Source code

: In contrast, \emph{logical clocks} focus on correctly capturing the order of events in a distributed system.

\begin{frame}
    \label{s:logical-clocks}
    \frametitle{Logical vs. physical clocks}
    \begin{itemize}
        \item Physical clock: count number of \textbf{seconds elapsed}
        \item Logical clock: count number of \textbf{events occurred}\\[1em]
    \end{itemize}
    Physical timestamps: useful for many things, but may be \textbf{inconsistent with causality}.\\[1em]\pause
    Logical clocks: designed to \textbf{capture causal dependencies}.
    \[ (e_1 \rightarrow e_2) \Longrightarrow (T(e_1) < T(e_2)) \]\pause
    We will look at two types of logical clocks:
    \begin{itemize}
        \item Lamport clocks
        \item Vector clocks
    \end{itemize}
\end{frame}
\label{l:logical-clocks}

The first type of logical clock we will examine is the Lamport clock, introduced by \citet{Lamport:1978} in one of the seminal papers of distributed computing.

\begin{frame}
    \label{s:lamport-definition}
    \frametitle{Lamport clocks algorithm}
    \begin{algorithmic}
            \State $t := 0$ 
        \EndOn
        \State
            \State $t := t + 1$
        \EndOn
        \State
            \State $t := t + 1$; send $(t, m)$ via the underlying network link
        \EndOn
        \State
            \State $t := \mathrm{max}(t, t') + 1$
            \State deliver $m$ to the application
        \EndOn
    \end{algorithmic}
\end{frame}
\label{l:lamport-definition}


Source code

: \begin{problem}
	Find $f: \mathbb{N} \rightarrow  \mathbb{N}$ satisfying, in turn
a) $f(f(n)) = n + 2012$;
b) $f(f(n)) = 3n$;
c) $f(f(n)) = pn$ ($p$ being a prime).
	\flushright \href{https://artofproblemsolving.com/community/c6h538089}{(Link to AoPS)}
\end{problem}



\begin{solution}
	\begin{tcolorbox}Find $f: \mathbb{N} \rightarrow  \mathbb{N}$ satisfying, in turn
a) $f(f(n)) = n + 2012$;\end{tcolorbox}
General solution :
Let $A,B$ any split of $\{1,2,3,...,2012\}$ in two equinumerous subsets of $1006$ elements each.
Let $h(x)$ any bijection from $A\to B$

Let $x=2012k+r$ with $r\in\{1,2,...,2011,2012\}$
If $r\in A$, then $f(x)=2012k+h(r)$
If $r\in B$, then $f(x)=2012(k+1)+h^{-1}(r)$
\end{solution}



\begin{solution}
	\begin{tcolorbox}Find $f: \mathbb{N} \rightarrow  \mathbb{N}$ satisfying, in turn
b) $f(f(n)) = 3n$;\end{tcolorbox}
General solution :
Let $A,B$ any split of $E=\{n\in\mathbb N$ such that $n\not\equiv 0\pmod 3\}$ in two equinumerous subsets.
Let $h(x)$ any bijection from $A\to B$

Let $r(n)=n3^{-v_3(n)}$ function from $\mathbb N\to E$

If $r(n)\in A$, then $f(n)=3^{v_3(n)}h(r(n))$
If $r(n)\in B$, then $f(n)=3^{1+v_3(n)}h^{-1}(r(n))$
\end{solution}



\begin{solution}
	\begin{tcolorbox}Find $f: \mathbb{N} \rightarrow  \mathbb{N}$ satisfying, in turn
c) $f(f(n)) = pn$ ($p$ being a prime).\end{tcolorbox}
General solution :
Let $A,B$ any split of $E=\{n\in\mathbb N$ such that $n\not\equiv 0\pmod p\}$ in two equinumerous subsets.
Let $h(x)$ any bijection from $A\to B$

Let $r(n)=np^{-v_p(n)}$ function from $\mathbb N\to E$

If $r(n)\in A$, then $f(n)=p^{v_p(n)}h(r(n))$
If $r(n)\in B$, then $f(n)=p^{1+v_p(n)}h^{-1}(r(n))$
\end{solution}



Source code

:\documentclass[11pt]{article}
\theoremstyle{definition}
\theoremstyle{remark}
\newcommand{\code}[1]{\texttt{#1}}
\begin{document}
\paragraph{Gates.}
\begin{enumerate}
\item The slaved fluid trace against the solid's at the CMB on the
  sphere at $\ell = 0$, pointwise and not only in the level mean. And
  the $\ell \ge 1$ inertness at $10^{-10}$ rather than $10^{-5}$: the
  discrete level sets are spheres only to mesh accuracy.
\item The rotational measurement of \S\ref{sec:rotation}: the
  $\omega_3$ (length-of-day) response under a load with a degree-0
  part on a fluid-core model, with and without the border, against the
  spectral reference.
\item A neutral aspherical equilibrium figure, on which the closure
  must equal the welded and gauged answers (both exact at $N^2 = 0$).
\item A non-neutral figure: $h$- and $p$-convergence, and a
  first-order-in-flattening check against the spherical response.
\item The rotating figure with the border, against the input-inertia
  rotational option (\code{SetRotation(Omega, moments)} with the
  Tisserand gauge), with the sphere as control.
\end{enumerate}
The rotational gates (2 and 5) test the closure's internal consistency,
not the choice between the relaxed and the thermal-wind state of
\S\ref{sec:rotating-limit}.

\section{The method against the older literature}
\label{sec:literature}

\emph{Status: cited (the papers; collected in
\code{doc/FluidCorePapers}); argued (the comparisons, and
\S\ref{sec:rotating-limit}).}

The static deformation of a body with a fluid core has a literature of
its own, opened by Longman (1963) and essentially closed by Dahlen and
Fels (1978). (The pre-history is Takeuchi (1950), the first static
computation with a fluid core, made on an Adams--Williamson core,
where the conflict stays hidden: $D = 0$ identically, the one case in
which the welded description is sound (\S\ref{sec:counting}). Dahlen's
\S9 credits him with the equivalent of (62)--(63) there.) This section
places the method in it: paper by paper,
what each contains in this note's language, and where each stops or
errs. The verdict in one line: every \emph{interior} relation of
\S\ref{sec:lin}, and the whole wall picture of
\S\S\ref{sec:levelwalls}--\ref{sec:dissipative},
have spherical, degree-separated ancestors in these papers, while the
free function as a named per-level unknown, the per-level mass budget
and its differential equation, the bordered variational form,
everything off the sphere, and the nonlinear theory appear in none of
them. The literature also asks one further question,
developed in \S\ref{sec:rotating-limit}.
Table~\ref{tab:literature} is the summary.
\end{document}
::::
* **WHAT NEEDS TO BE DONE**: Your answer should consist only of the lines above between the line holding "The rotational gates" and the line holding "its own, opened", inclusive, each transcribed exactly.

* **OUTPUT FOR THIS EXERCISE**:
The rotational gates (2 and 5) test the closure's internal consistency,
not the choice between the relaxed and the thermal-wind state of
\S\ref{sec:rotating-limit}.

\section{The method against the older literature}
\label{sec:literature}

\emph{Status: cited (the papers; collected in
\code{doc/FluidCorePapers}); argued (the comparisons, and
\S\ref{sec:rotating-limit}).}

The static deformation of a body with a fluid core has a literature of
its own, opened by Longman (1963) and essentially closed by Dahlen and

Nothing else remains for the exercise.